Setidaknya 33 anak, sebagian besar di Gaza utara, meninggal dunia karena kekurangan gizi sejak operasi militer dimulai pada Oktober 2023, menurut Kementerian Kesehatan Palestina. Kelompok yang terdiri dari 10 pakar hak asasi manusia tersebut mengutip kematian tiga anak berusia tiga belas, sembilan, dan enam bulan, akibat kekurangan gizi di Khan Younis dan Deir al-Balah sejak akhir Mei 2024.
Kondisi ini membuat mereka menyatakan bahwa kelaparan di Gaza sedang berlangsung. "Dengan kematian anak-anak ini karena kelaparan, meski telah mendapat perawatan medis di Gaza tengah, tidak ada keraguan bahwa kelaparan telah menyebar dari Gaza utara ke Gaza tengah dan selatan," kata para ahli.
Bagaimana Tanggapan Israel?
Misi diplomatik Israel di Jenewa mengatakan, pernyataan itu adalah "informasi yang salah." "Israel terus meningkatkan koordinasi dan bantuan dalam pengiriman bantuan kemanusiaan ke seluruh Jalur Gaza. Baru-baru ini, (kami) menghubungkan saluran listriknya ke pabrik desalinasi air Gaza," klaim misi tersebut.
Bulan lalu, sebuah laporan yang dikeluarkan kelompok ahli independen yang dikenal sebagai Jaringan Sistem Peringatan Dini Kelaparan, atau Fews Net, memperingatkan bahwa kelaparan di Gaza mungkin telah terjadi sejak April 2024. Kondisi nahas ini kemungkinan akan berlanjut hingga Juli "jika tidak ada tindakan yang diambil."
Ini termasuk perubahan mendasar dalam cara bantuan pangan didistribusikan dan diakses memasuki Jalur Gaza. Sementara itu, Israel terus memblokir penyeberangan Rafah dengan Mesir, dan membatasi masuknya bantuan melalui penyeberangan Karem Shalom dengan Gaza selatan.

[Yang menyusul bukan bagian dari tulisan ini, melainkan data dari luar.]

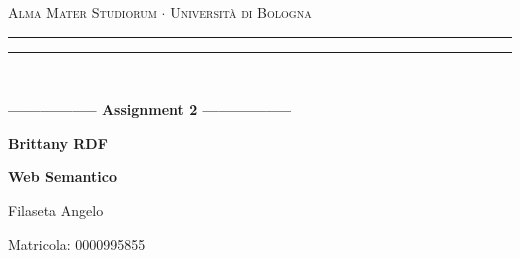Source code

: \begin{titlepage}
    \begin{center}
        {{\Large{\textsc{Alma Mater Studiorum $\cdot$ Università di Bologna}}}}
        \rule[0.1cm]{15.8cm}{0.1mm}
        \rule[0.5cm]{15.8cm}{0.6mm}
        \\
        \vspace{3mm}
    \end{center}
    \vspace{2mm}
    \begin{center}
        {\LARGE{\bf{----------------- Assignment 2 -----------------}}}
        \vspace{5mm} \par \noindent
        {\Huge{\bf{Brittany RDF}}}
        \vspace{10mm} \par \noindent
        {\LARGE \textbf{Web Semantico}}
        \vspace{15mm} \par \noindent
        {\Large Filaseta Angelo}
        \vspace{15mm} \par \noindent
        {\Large Matricola: 0000995855}
    \end{center}
    \hfill
    \vspace{40mm}
\end{titlepage}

“Akses masyarakat terhadap dan pemanfaatan bantuan pangan yang tersedia belum cukup untuk memenuhi kebutuhan hingga saat ini, dan masih banyak hal yang harus dilakukan segera untuk memastikan bantuan pangan kemanusiaan didistribusikan secara efektif begitu bantuan tersebut memasuki Gaza," tulis laporan tersebut.
Advertisement
Kelaparan dan Kekurangan Gizi di Kalangan Anak-Anak Gaza
Fews Net yang berbasis di AS menganalisis kelaparan di Gaza berdasarkan tiga kondisi yang harus dipenuhi, yaitu konsumsi pangan, malnutrisi akut, dan kematian. Laporan tersebut menyimpulkan bahwa lonjakan angka kematian di daerah kantong tersebut berhubungan langsung dengan tingkat kelaparan yang "mendekati" level akut.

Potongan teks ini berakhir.